The paper recalls the facts of the case. It reports that Reeva Steenkamp died after being shot in the head, arm and hip when Pistorius fired into the locked toilet door she was sitting behind. The Citizen says that Pistorius had told the court he thought he was shooting at an intruder. According to the paper, his lawyers are trying to build an argument for leniency by offering mitigating circumstances to the court, with his defence centered on his alleged "disability".

Mail and Guardian

The paper takes up the emotional testimony made on Tuesday by Reeva's 73 year-old father Barry Steenkamp now paralyzed by a stroke. According to the publication, he caused some people in the court gallery to cry when in a trembling voice he evoked how he took his diabetes injection and shoved it into his arms and stomach to see if he could feel the same pain his daughter went through.

This according, to the paper, was after the court was shown a photo of Steenkamp’s head wound after Pistorius shot her through the door of his toilet on February 14, 2013.

The Star

According to the paper, it is almost certain that the “Blade Runner” will be convicted for murder, which according to the paper carries a minimum sentence of 15 years in prison in South Africa.

The Johannesburg publication reports that after serving one fifth of his five year jail term for culpable homicide at a Pretoria prison hospital Pistorius, was placed under house arrest at his uncle's home. But in December the Supreme Court of Appeal overturned the verdict, and found Pistorius guilty of murder.

ThisDay

Meanwhile , ThisDay takes up President Muhammadu Buhari's appeal of a ruling by the Federal High Court in Abuja which declared itself unable to dismiss a case of falsification academic  of qualifications filed against Buhari by an Abuja-based legal practitioner.

According to the newspaper, Nwokocha-Ahaaiwe alleged that Buhari was unqualified for the  Office of the President of the Federal Republic of Nigeria because he did not sit for the Cambridge West African School Certificate in 1961, as he claimed.

ThisDay claims that when the suit came up on May 26, Buhari challenged the summons insisting that he ought to have been served at his private residence in Kaduna and not at the national secretariat of his All Progressives Congress in Abuja.

The Nation

The publication takes a look at a row that has broken out in Osun State following a court ruling upholding the right of Muslim female children to wear the Hijab or veil that covers the head and chest to school.
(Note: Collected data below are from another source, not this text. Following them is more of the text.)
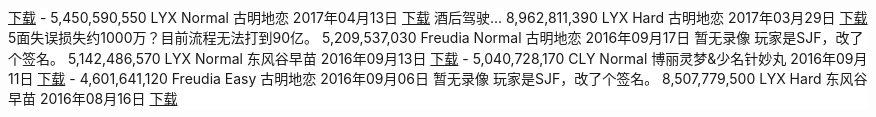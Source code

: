 <td><a rel="nofollow" class="external text" href="http://pan.baidu.com/s/1i53MrMt">下载</a></td>
<td>-
</td></tr>
<tr>
<td>5,450,590,550</td>
<td>LYX</td>
<td>Normal</td>
<td>古明地恋</td>
<td>2017年04月13日</td>
<td><a rel="nofollow" class="external text" href="http://pan.baidu.com/s/1ge4qiUB">下载</a></td>
<td>酒后驾驶...
</td></tr>
<tr>
<td>8,962,811,390</td>
<td>LYX</td>
<td>Hard</td>
<td>古明地恋</td>
<td>2017年03月29日</td>
<td><a rel="nofollow" class="external text" href="http://pan.baidu.com/s/1bo3Ixpd">下载</a></td>
<td>5面失误损失约1000万？目前流程无法打到90亿。
</td></tr>
<tr>
<td>5,209,537,030</td>
<td>Freudia</td>
<td>Normal</td>
<td>古明地恋</td>
<td>2016年09月17日</td>
<td>暂无录像</td>
<td>玩家是SJF，改了个签名。
</td></tr>
<tr>
<td>5,142,486,570</td>
<td>LYX</td>
<td>Normal</td>
<td>东风谷早苗</td>
<td>2016年09月13日</td>
<td><a rel="nofollow" class="external text" href="http://pan.baidu.com/s/1slM2UgX">下载</a></td>
<td>-
</td></tr>
<tr>
<td>5,040,728,170</td>
<td>CLY</td>
<td>Normal</td>
<td>博丽灵梦&amp;少名针妙丸</td>
<td>2016年09月11日</td>
<td><a rel="nofollow" class="external text" href="http://pan.baidu.com/s/1skUuo0X">下载</a></td>
<td>-
</td></tr>
<tr>
<td>4,601,641,120</td>
<td>Freudia</td>
<td>Easy</td>
<td>古明地恋</td>
<td>2016年09月06日</td>
<td>暂无录像</td>
<td>玩家是SJF，改了个签名。
</td></tr>
<tr>
<td>8,507,779,500</td>
<td>LYX</td>
<td>Hard</td>
<td>东风谷早苗</td>
<td>2016年08月16日</td>
<td><a rel="nofollow" class="external text" href="http://pan.baidu.com/s/1jHAVAZG">下载</a></td>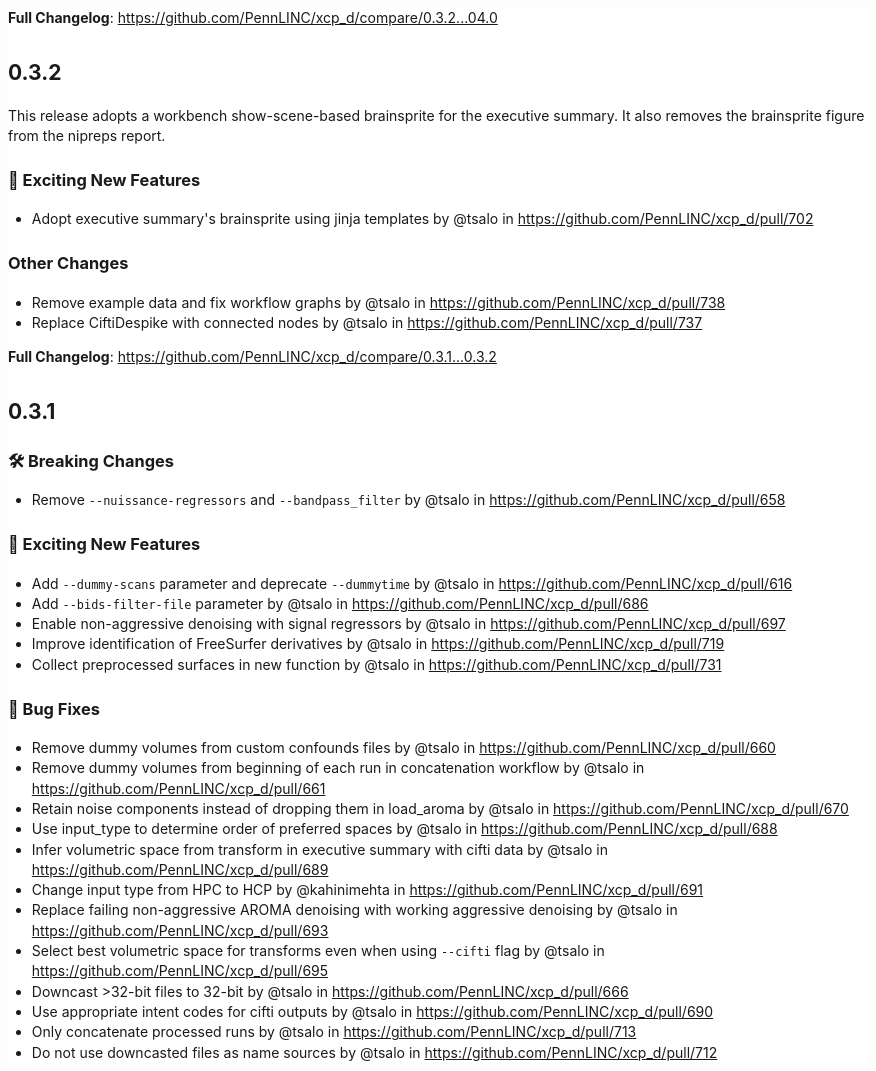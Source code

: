 **Full Changelog**: https://github.com/PennLINC/xcp_d/compare/0.3.2...04.0


## 0.3.2

This release adopts a workbench show-scene-based brainsprite for the executive summary. It also removes the brainsprite figure from the nipreps report.

### 🎉 Exciting New Features

* Adopt executive summary's brainsprite using jinja templates by @tsalo in https://github.com/PennLINC/xcp_d/pull/702

### Other Changes

* Remove example data and fix workflow graphs by @tsalo in https://github.com/PennLINC/xcp_d/pull/738
* Replace CiftiDespike with connected nodes by @tsalo in https://github.com/PennLINC/xcp_d/pull/737

**Full Changelog**: https://github.com/PennLINC/xcp_d/compare/0.3.1...0.3.2


## 0.3.1

### 🛠 Breaking Changes

* Remove `--nuissance-regressors` and `--bandpass_filter` by @tsalo in https://github.com/PennLINC/xcp_d/pull/658

### 🎉 Exciting New Features

* Add `--dummy-scans` parameter and deprecate `--dummytime` by @tsalo in https://github.com/PennLINC/xcp_d/pull/616
* Add `--bids-filter-file` parameter by @tsalo in https://github.com/PennLINC/xcp_d/pull/686
* Enable non-aggressive denoising with signal regressors by @tsalo in https://github.com/PennLINC/xcp_d/pull/697
* Improve identification of FreeSurfer derivatives by @tsalo in https://github.com/PennLINC/xcp_d/pull/719
* Collect preprocessed surfaces in new function by @tsalo in https://github.com/PennLINC/xcp_d/pull/731

### 🐛 Bug Fixes

* Remove dummy volumes from custom confounds files by @tsalo in https://github.com/PennLINC/xcp_d/pull/660
* Remove dummy volumes from beginning of each run in concatenation workflow by @tsalo in https://github.com/PennLINC/xcp_d/pull/661
* Retain noise components instead of dropping them in load_aroma by @tsalo in https://github.com/PennLINC/xcp_d/pull/670
* Use input_type to determine order of preferred spaces by @tsalo in https://github.com/PennLINC/xcp_d/pull/688
* Infer volumetric space from transform in executive summary with cifti data by @tsalo in https://github.com/PennLINC/xcp_d/pull/689
* Change input type from HPC to HCP by @kahinimehta in https://github.com/PennLINC/xcp_d/pull/691
* Replace failing non-aggressive AROMA denoising with working aggressive denoising by @tsalo in https://github.com/PennLINC/xcp_d/pull/693
* Select best volumetric space for transforms even when using `--cifti` flag by @tsalo in https://github.com/PennLINC/xcp_d/pull/695
* Downcast >32-bit files to 32-bit by @tsalo in https://github.com/PennLINC/xcp_d/pull/666
* Use appropriate intent codes for cifti outputs by @tsalo in https://github.com/PennLINC/xcp_d/pull/690
* Only concatenate processed runs by @tsalo in https://github.com/PennLINC/xcp_d/pull/713
* Do not use downcasted files as name sources by @tsalo in https://github.com/PennLINC/xcp_d/pull/712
The Nation reports that Christian children showed up for classes wearing choir robes and cross in a dramatic twist to the court ruling on Tuesday.

According to the Nation, some of the Christian pupils were holding rosaries and their Muslim mates allegedly took to the Tesbih.

The paper says it is able to report that normal academic work was on-going in the school and that pupils’ relationship has remained "cordial with some seen exchanging pleasantries".